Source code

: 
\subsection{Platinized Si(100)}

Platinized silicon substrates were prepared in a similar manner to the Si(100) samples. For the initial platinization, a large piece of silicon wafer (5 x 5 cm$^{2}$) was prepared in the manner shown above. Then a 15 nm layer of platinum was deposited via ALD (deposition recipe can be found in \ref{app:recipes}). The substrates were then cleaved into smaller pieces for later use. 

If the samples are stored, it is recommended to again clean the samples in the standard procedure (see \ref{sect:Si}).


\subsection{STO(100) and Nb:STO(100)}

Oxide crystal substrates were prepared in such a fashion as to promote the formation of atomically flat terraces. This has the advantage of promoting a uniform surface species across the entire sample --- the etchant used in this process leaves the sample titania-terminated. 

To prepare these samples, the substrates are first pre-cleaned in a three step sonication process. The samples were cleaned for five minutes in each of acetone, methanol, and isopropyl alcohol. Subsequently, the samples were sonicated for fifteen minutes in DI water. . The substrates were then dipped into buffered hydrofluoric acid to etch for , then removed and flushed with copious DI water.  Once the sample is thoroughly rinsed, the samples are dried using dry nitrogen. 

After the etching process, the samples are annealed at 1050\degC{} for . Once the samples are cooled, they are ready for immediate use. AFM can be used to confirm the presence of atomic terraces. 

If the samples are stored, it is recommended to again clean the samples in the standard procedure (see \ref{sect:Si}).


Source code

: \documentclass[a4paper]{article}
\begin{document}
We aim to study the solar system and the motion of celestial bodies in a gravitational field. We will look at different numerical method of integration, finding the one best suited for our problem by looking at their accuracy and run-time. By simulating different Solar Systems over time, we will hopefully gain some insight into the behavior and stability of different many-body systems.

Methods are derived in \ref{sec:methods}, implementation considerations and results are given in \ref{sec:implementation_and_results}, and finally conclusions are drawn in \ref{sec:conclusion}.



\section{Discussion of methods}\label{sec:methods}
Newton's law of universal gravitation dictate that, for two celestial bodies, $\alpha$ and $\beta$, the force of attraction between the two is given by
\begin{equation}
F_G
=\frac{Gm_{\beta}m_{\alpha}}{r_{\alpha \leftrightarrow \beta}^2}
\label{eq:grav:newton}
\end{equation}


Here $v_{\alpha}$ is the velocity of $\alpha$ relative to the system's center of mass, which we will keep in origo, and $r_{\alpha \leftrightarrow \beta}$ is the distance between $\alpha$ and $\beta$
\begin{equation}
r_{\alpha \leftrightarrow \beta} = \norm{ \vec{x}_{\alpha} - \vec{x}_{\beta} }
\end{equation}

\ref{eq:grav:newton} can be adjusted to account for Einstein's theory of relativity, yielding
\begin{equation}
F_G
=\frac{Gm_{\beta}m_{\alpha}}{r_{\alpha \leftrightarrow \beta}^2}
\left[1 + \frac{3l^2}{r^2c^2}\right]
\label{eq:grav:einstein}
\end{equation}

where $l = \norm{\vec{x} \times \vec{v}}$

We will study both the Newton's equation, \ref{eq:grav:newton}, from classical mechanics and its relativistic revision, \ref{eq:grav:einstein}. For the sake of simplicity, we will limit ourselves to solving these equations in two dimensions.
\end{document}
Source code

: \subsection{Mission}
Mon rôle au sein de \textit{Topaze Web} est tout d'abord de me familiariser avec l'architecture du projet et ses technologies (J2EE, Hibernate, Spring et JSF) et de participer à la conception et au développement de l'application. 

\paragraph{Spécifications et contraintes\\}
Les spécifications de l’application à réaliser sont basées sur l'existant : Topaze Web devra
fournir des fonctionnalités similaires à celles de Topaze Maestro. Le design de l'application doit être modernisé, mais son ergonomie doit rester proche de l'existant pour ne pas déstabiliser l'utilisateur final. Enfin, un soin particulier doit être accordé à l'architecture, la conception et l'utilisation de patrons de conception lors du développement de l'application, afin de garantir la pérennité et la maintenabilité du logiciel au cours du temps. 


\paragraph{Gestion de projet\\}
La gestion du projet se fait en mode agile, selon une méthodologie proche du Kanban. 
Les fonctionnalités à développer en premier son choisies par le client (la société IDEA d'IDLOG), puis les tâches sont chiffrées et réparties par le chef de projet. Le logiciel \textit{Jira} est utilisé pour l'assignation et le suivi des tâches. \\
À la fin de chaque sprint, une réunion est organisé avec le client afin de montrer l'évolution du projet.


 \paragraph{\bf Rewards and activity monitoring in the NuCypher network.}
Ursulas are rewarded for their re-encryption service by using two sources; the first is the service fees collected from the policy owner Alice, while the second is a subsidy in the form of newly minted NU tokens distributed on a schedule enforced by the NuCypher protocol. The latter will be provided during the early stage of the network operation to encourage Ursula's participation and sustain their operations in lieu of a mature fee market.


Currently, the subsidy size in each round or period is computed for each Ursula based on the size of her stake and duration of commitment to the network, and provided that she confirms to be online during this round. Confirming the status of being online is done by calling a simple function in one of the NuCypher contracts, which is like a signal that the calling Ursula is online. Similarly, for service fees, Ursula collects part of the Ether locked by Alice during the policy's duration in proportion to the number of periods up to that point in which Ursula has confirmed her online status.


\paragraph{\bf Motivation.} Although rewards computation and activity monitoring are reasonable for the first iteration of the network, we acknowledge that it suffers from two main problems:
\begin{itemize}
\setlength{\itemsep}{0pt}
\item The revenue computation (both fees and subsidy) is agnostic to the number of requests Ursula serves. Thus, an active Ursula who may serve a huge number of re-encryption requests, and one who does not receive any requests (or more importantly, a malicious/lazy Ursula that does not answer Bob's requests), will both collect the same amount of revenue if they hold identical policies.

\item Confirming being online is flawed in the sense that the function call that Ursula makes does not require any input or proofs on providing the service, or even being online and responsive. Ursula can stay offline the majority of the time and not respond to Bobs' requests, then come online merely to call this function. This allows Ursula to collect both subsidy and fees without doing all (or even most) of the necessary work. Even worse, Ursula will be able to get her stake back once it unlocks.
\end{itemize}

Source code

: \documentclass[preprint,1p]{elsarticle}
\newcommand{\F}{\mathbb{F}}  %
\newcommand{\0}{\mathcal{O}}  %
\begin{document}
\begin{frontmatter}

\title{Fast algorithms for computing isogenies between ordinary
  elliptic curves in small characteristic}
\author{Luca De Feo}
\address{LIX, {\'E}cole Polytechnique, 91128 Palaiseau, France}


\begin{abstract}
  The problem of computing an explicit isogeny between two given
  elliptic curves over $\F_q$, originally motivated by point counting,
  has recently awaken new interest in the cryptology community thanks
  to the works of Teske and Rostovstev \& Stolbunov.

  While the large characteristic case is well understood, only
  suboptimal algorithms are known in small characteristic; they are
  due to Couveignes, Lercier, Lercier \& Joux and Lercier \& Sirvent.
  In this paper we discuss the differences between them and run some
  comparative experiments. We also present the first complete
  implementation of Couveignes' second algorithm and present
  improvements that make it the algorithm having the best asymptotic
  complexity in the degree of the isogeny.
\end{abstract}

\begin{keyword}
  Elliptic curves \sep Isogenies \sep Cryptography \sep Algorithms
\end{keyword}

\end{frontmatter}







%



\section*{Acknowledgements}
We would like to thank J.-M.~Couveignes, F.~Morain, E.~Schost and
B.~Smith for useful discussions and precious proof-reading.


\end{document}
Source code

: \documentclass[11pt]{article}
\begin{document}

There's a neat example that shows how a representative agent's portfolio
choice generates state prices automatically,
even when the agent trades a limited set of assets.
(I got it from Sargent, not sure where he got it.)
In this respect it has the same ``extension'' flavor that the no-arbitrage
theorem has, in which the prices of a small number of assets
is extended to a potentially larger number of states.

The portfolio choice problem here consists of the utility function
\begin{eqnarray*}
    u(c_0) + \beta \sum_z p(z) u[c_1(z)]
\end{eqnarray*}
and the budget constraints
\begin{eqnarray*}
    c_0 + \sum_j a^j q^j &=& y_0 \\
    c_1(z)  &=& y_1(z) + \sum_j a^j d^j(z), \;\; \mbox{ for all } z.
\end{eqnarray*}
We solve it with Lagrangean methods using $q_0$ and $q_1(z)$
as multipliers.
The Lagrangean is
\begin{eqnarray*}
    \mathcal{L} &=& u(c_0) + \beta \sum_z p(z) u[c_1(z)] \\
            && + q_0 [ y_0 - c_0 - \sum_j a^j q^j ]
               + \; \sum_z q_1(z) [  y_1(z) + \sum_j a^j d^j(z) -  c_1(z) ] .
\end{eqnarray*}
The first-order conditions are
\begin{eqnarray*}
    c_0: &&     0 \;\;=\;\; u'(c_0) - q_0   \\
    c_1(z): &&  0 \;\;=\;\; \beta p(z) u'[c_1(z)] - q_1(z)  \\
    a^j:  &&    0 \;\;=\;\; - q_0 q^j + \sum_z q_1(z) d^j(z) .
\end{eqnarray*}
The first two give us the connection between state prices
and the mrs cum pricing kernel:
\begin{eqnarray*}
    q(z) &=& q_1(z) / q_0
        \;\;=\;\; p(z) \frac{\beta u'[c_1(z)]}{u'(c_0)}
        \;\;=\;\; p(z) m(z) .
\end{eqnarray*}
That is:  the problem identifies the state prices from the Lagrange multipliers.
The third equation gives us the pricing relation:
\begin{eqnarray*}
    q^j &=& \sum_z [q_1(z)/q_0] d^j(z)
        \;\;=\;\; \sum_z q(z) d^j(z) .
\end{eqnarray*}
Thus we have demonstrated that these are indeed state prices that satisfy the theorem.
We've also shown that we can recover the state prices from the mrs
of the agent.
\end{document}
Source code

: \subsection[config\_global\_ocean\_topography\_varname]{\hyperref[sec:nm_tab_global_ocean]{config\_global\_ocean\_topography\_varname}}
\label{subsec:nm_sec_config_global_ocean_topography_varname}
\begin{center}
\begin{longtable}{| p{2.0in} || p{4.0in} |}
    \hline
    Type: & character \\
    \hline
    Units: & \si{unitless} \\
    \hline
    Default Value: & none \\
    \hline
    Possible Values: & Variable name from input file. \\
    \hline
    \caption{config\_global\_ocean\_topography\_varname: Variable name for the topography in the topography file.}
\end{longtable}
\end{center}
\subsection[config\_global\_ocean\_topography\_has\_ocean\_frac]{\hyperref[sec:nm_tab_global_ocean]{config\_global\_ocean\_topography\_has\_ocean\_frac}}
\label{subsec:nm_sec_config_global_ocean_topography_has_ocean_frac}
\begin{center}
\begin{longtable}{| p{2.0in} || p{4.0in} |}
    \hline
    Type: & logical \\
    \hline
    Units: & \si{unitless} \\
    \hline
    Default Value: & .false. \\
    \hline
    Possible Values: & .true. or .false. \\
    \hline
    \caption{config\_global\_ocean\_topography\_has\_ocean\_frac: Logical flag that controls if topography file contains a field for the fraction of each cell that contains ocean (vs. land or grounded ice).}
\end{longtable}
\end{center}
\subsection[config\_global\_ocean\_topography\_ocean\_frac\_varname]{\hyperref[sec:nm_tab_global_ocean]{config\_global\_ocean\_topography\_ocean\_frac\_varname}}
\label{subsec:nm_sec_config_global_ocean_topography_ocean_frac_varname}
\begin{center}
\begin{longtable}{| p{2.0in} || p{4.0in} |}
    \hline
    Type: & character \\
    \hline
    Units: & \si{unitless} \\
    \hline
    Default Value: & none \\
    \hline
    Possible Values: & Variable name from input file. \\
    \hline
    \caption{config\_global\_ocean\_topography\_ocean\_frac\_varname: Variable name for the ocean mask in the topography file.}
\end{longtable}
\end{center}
:::
** YOUR GOAL **
Among the lines above, find the one with "isogenies between ordinary" and the one with "The problem of". Quote both and everything between them, exactly.

** ANSWER BOX **
\title{Fast algorithms for computing isogenies between ordinary
  elliptic curves in small characteristic}
\author{Luca De Feo}
\address{LIX, {\'E}cole Polytechnique, 91128 Palaiseau, France}


\begin{abstract}
  The problem of computing an explicit isogeny between two given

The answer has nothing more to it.